A first exploration of TEL research trends by analysing its discourse

Nicolas Balacheff
275 days ago

The recent Alpine Rendez-vous 2011 (http://www.stellarnet.eu/programme/wp3/rendez-vous) has hosted a series of workshops which each has produced a white paper. As an exercise, our intention being to explore large corpora like the one of TeLearn, we have carried out an analysis of the terms and expressions of this small set of texts. Altogether there are 8 texts using 38625 terms among of which 5450 are different. Indeed, the most used term is "learning" (score 436). We have then selected those terms used at least 10 times, this has reduced their number to 621. Within this set we have selected the terms which are (in our opinion) in relation to the TEL research area, that is : 132 terms (by the way, a bit more than 0.2%).


Since words make sense when associated with other words, we have looked at the context of use of each single word (with a threshold of 50 words before or after -- let say that they are more or less in the same paragraph). We have decided to treat case by case the most used terms (e.g. learning or technology) because in such short texts they appear in almost all contexts and then it is not significant. Then we have drawn a map of the relationships that you can see at the following URL : http://maps.telearn.org/contexteARV2011/ . For the sake of visibility of the map we have limited the visualisation to the top 3 associations for each term.

Any comment to share?
Can this approach tell us something we were not aware of?

All the Alpine Rendez-vous 2011 white papers are available at the following URL : http://tinyurl.com/3vka8e7
The treatments have been performed by Emilie Manon with the support of Jérôme Zeiliger and Boris Morel.

Christian
275 days ago

Hi Nicolas, interesting work! We are doing some similar things in TELmap (also using Gephi) and it's an absolutely important question " does it tell us anything new?" At the moment I would say 'No'. But that wouldn't mean that it is not useful - it's just not novel in itself as far as the TEL domain is concerned.

I would see it as an analysis of what happened during the ARV - and understanding better what happens during workshops and expert meetings becomes increasingly more important. Actually, it would be interesting to compare this view with Peter's Twitter visualisations ... http://goo.gl/36xSj

However, it's a bit like "a solution in search of a problem" ;)

Cheers, Christian 

 

Fridolin Wild
275 days ago

Would be interesting to see how it clusters when removing the for this field generic terms such as 'learning'! Also interesting: the clusters 'data' and 'representation' did not appear in the analysis of the 2008 EDMEDIA papers...

Nicolas Balacheff
275 days ago

Just had a look at the EDMEDIA analysis, one question: is the analysis made on full texts or titles only? How are built the dictionaries? Is it possible to get a more detailed report on this analysis?

Fridolin Wild
274 days ago

It was on the titles only (as this was already a large data set: EDMEDIA has a lot of papers). I mailed you the final article and can mail you the code for R used in the analysis.

Peter Kraker
273 days ago

Hi Nicolas and all,

this is indeed very interesting! Reading through your post I also thought about comparing the ARV and the EDMEDIA analysis which Fridolin has already pointed out to you.

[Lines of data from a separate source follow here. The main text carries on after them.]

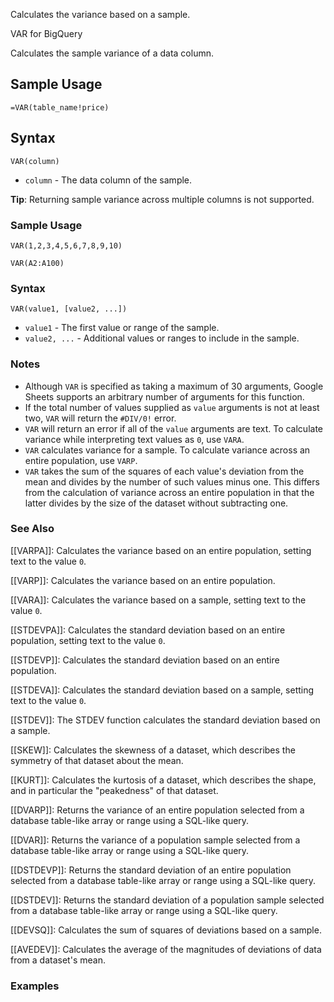 Calculates the variance based on a sample.

VAR for BigQuery

Calculates the sample variance of a data column.

Sample Usage
------------

`=VAR(table_name!price)`

Syntax
------

`VAR(column)`

* `column` - The data column of the sample.

**Tip**: Returning sample variance across multiple columns is not supported.

### Sample Usage

`VAR(1,2,3,4,5,6,7,8,9,10)`

`VAR(A2:A100)`

### Syntax

`VAR(value1, [value2, ...])`

* `value1` - The first value or range of the sample.
* `value2, ...` - Additional values or ranges to include in the sample.

### Notes

* Although `VAR` is specified as taking a maximum of 30 arguments, Google Sheets supports an arbitrary number of arguments for this function.
* If the total number of values supplied as `value` arguments is not at least two, `VAR` will return the `#DIV/0!​` error.
* `VAR` will return an error if all of the `value` arguments are text. To calculate variance while interpreting text values as `0`, use `VARA`.
* `VAR` calculates variance for a sample. To calculate variance across an entire population, use `VARP`.
* `VAR` takes the sum of the squares of each value's deviation from the mean and divides by the number of such values minus one. This differs from the calculation of variance across an entire population in that the latter divides by the size of the dataset without subtracting one.

### See Also

[[VARPA]]: Calculates the variance based on an entire population, setting text to the value `0`.

[[VARP]]: Calculates the variance based on an entire population.

[[VARA]]: Calculates the variance based on a sample, setting text to the value `0`.

[[STDEVPA]]: Calculates the standard deviation based on an entire population, setting text to the value `0`.

[[STDEVP]]: Calculates the standard deviation based on an entire population.

[[STDEVA]]: Calculates the standard deviation based on a sample, setting text to the value `0`.

[[STDEV]]: The STDEV function calculates the standard deviation based on a sample.

[[SKEW]]: Calculates the skewness of a dataset, which describes the symmetry of that dataset about the mean.

[[KURT]]: Calculates the kurtosis of a dataset, which describes the shape, and in particular the "peakedness" of that dataset.

[[DVARP]]: Returns the variance of an entire population selected from a database table-like array or range using a SQL-like query.

[[DVAR]]: Returns the variance of a population sample selected from a database table-like array or range using a SQL-like query.

[[DSTDEVP]]: Returns the standard deviation of an entire population selected from a database table-like array or range using a SQL-like query.

[[DSTDEV]]: Returns the standard deviation of a population sample selected from a database table-like array or range using a SQL-like query.

[[DEVSQ]]: Calculates the sum of squares of deviations based on a sample.

[[AVEDEV]]: Calculates the average of the magnitudes of deviations of data from a dataset's mean.

### Examples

As for the question of the value of such an analysis, I think it is the comparison to other corpora and also the development over time that is most beneficial. For me, it would indeed be interesting to see how your clusters differ from clusters derived from Twitter. We are currently preparing for I-KNOW (and therefore there is little time for that), but afterwards I owuld really like to follow up on this.

One question for Nicolas: how did you arrive at the different colors?

Best, Peter

Nicolas Balacheff
272 days ago

In my opinion the comparison between what we have done for the ArV and what Fridolin has done for EDMEDIA may not be very relevant. Titles are very specific species in scientific communication, especially in our field. There is often a serious discrepency between titles and actual content of the communication. We could look at what are the differences with the analysis of Twitter communications, but first it will be important to have a model of the corpora so that we can see if comparison makes sense (who are the communities, the context, the objective of the communication). If you have in mind the ArV Twitter corpus, what I guess, then it would be good first to have an idea at least of the sub-community and its distribution in the workshops.

Concerning the colors, Emilie tells me that she could color nodes (Gephi function) and then the related nodes inherited this color. So, she colored the main nodes (e.g. learning) and the rest followed.

Fridolin Wild
272 days ago

Just a side-note: In my experiments I have found that full-texts of papers have a couple of similar problems: very often the actual contribution of a paper is hidden in the mid of motivation, methodology, limitations, and the like. When analysing such semantic networks of full papers, the actual research topics get buried within generics about society, methodology, and statistics -- and topics get connected by e.g. methodology that are otherwise completely unrelated! With ARV white papers, this is obviously a bit different and probably not so bad, as they do not follow the typical paratext of scientific papers.

For this reason, many analyses I have seen in different fields use only the title, keywords, and abstract (but then - as in the case of the EDMEDIA papers - a larger number of them).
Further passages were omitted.